▶ _TASK DESCRIPTION_:
Return each line of the records below that contains the word "theorem".

[Dataset entries]
▽

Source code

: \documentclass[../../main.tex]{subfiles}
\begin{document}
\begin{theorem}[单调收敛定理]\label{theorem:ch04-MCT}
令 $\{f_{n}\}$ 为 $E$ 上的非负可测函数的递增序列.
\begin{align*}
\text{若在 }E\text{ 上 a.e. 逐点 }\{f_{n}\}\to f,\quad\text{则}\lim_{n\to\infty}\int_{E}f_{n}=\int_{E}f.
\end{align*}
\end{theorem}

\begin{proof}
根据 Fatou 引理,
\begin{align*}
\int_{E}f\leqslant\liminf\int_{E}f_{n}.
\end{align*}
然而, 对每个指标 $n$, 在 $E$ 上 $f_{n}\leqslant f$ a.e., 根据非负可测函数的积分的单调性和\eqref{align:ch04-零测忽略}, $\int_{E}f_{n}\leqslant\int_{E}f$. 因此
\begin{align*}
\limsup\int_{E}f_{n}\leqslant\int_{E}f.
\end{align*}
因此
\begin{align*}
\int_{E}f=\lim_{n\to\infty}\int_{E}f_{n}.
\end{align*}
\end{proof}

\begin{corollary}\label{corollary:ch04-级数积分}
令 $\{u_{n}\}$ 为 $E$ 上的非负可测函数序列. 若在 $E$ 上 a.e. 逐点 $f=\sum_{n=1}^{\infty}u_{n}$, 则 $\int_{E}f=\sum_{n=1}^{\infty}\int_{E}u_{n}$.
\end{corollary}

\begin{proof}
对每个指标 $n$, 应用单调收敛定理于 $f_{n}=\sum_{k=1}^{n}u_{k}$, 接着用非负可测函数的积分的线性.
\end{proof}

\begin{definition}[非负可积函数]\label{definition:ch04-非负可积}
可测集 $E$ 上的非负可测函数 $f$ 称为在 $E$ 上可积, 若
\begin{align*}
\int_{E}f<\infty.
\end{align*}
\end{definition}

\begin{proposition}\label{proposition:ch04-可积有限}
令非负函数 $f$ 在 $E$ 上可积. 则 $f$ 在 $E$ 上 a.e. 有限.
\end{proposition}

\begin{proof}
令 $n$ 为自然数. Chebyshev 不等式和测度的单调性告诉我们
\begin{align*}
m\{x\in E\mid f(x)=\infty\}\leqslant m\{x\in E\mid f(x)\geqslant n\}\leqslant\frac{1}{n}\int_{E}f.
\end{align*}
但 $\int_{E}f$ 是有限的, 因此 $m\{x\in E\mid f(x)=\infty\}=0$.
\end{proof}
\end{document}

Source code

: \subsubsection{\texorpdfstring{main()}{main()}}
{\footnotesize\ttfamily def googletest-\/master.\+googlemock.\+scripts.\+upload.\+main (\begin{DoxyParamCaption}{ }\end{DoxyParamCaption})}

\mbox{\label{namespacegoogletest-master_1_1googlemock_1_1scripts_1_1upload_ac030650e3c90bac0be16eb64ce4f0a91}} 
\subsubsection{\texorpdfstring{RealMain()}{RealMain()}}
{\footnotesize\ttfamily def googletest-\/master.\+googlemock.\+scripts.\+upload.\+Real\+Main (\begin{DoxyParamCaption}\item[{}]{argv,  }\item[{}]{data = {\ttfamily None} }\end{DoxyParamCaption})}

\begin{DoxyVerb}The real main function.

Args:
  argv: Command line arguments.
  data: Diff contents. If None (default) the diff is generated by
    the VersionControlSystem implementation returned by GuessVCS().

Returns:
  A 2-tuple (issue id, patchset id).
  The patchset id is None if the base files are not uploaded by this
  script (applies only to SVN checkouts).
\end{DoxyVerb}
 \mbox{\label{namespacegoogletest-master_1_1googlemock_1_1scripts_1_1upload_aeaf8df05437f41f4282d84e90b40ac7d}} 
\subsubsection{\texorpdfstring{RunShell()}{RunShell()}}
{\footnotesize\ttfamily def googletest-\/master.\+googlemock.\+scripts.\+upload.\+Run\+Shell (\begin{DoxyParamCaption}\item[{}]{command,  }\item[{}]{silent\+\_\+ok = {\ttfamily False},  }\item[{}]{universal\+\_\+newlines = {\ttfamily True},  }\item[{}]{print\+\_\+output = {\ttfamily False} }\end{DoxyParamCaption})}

△

▶ _OUTPUT FOR THIS EXERCISE_:
\begin{theorem}[单调收敛定理]\label{theorem:ch04-MCT}
\end{theorem}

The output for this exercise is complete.